On Fri, 11 Dec 2020 at 22:03, Christofer Dutz 
wrote:

> Hi all,
>
> following up the [DISCUSS] thread on Wayang (
> https://lists.apache.org/thread.html/r5fc03ae014f44c7c31a509a6db4ac07faedb2e1c6245cd917b744826%40%3Cgeneral.incubator.apache.org%3E)
> I would like to call a VOTE to accept Wayang Aka Rheem into the Apache
> Incubator.
>
> Please cast your vote:
>
>   [ ] +1, bring Wayang into the Incubator
>   [ ] +0, I don't care either way
>   [ ] -1, do not bring Wayang into the Incubator, because...
>
> The vote will open at least for 72 hours and only votes from the Incubator
> PMC are binding, but votes from everyone are welcome.
>
> Chris
>
> -
>
> Wayang Proposal (
> https://cwiki.apache.org/confluence/display/INCUBATOR/WayangProposal)
>
> == Abstract ==
>
> Wayang is a cross-platform data processing system that aims at decoupling
> the business logic of data analytics applications from concrete data
> processing platforms, such as Apache Flink or Apache Spark.
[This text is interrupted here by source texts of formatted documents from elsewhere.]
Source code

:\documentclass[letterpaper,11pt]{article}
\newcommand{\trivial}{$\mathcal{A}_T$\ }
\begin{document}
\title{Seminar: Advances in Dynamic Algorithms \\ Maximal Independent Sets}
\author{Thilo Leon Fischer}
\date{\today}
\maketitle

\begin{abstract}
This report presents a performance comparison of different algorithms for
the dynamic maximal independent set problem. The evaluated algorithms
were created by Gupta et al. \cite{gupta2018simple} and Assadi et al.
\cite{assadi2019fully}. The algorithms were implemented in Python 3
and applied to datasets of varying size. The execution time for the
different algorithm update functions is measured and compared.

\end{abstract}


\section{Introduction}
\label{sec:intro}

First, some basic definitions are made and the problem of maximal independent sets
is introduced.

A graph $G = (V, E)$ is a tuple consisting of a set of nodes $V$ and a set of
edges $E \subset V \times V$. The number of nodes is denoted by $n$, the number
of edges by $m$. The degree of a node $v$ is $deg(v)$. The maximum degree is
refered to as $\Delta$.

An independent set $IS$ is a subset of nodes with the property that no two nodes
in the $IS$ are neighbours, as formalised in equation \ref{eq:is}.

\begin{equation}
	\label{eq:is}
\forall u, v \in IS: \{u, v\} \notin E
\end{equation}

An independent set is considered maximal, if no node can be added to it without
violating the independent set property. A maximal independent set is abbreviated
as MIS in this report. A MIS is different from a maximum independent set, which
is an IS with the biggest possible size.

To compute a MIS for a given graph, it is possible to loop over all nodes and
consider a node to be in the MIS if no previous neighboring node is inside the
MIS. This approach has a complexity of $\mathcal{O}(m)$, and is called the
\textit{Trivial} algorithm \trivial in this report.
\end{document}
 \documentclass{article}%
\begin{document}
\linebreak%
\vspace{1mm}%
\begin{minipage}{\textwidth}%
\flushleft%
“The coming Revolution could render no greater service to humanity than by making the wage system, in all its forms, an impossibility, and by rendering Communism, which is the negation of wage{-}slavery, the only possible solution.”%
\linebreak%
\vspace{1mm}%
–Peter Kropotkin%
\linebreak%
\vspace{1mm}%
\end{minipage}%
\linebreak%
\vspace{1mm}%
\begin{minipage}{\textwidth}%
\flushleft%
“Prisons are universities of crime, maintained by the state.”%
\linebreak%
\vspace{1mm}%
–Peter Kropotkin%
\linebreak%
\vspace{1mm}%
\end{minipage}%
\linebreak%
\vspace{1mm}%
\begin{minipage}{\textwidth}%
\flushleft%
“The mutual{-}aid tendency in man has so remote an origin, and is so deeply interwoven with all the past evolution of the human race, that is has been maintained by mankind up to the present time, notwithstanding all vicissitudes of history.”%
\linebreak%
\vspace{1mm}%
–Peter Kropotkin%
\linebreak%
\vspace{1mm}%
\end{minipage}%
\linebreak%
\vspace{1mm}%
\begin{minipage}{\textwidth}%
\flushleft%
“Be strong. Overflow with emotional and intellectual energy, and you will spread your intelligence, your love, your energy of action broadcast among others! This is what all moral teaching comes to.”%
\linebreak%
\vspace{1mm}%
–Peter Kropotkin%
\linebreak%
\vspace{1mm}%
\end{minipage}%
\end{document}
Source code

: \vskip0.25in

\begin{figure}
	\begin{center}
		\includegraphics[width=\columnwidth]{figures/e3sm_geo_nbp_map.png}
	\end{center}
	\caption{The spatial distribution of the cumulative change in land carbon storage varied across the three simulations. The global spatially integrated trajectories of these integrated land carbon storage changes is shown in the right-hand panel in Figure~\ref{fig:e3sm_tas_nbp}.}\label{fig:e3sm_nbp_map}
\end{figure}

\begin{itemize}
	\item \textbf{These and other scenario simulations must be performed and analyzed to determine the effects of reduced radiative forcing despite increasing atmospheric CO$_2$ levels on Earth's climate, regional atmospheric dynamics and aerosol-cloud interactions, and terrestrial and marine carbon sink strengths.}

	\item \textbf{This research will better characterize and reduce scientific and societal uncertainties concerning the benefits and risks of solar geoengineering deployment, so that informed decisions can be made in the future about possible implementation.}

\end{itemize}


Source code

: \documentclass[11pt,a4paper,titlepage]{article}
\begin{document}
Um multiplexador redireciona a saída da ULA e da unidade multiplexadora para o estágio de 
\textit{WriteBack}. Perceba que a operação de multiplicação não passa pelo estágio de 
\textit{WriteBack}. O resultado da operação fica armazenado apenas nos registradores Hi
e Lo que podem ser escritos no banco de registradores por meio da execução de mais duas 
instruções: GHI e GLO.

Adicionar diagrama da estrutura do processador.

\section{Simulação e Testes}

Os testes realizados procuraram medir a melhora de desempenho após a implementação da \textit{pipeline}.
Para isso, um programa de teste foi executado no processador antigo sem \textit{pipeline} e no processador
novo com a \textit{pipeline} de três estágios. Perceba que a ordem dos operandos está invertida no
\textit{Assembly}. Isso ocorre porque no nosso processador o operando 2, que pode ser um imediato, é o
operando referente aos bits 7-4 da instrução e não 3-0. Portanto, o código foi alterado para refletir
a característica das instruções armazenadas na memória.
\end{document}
Hence, it tames
> the complexity that arises from the "Cambrian explosion" of novel data
> processing platforms that we currently witness.
>
> Note that Wayang project is the Rheem project, but we have renamed the
> project because of trademark issues.
>
> You can find the project web page at: https://rheem-ecosystem.github.io/
>
> = Proposal =
>
> Wayang is a cross-platform system that provides an abstraction over data
> processing platforms to free users from the burdens of (i) performing
> tedious and costly data migration and integration tasks to run their
> applications, and (ii) choosing the right data processing platforms for
> their applications. To achieve this, Wayang: (1) provides an abstraction on
> top of existing data processing platforms that allows users to specify
> their data analytics tasks in a form of a DAG of operators; (2) comes with
> a cross-platform optimizer for automating the selection of
> suitable/efficient platforms; and (3) and finally takes care of executing
> the optimized plan, including communication across platforms. In summary,
> Wayang has the following salient features:
>
> - Flexible Data Model - It considers a flexible and simple data model
> based on data quanta. A data quantum is an atomic processing unit in the
> system, that can represent a large spectrum of data formats, such as data
> points for a machine learning application, tuples for a database
> application, or RDF triples. Hence, Wayang is able to express a wide range
> of data analytics tasks.
> - Platform independence - It provides a simple interface (currently Java
> and Scala) that is inspired by established programming models, such as that
> of Apache Spark and Apache Flink. Users represent their data analytic tasks
> as a DAG (Wayang plan), where vertices correspond to Wayang operators and
> edges represent data flows (data quanta flowing) among these operators. A
> Wayang operator defines a particular kind of data transformation over an
> input data quantum, ranging from basic functionality (e.g.,
> transformations, filters, joins) to complex, extensible tasks (e.g.,
> PageRank).
> - Cross-platform execution - Besides running a data analytic task on any
> data processing platform, it also comes with an optimizer that can decide
> to execute a single data analytic task using multiple data processing
> platforms. This allows for exploiting the capabilities of different data
> processing platforms to perform complex data analytic tasks more
> efficiently.
> Self-tuning UDF-based cost model - Its optimizer uses a cost model fully
> based on UDFs. This not only enables Wayang to learn the cost functions of
> newly added data processing platforms, but also allows developers to tune
> the optimizer at will.
> - Extensibility - It treats data processing platforms as plugins to allow
> users (developers) to easily incorporate new data processing platforms into
> the system. This is achieved by exposing the functionalities of data
> processing platforms as operators (execution operators). The same approach
> is followed at the Wayang interface, where users can also extend Wayang
> capabilities, i.e., the operators, easily.
>
> We plan to work on the stability of all these features as well as
> extending Wayang with more advanced features. Furthermore, Wayang currently
> supports Apache Spark, Standalone Java, GraphChi, relational databases (via
> JDBC). We plan to incorporate more data processing platforms, such as
> Apache Flink and Apache Hive.
>
> === Background ===
>
> Many organizations and companies collect or produce large variety of data
> to apply data analytics over them. This is because insights from data
> rapidly allow them to make better decisions. Thus, the pursuit for
> efficient and scalable data analytics as well as the
> one-size-does-not-fit-all philosophy has given rise to a plethora of data
> processing platforms. Examples of these specialized processing 

Re: [VOTE] Accept Wayang into the Apache Incubator

2020-12-16 Thread Paul King
+1 (binding)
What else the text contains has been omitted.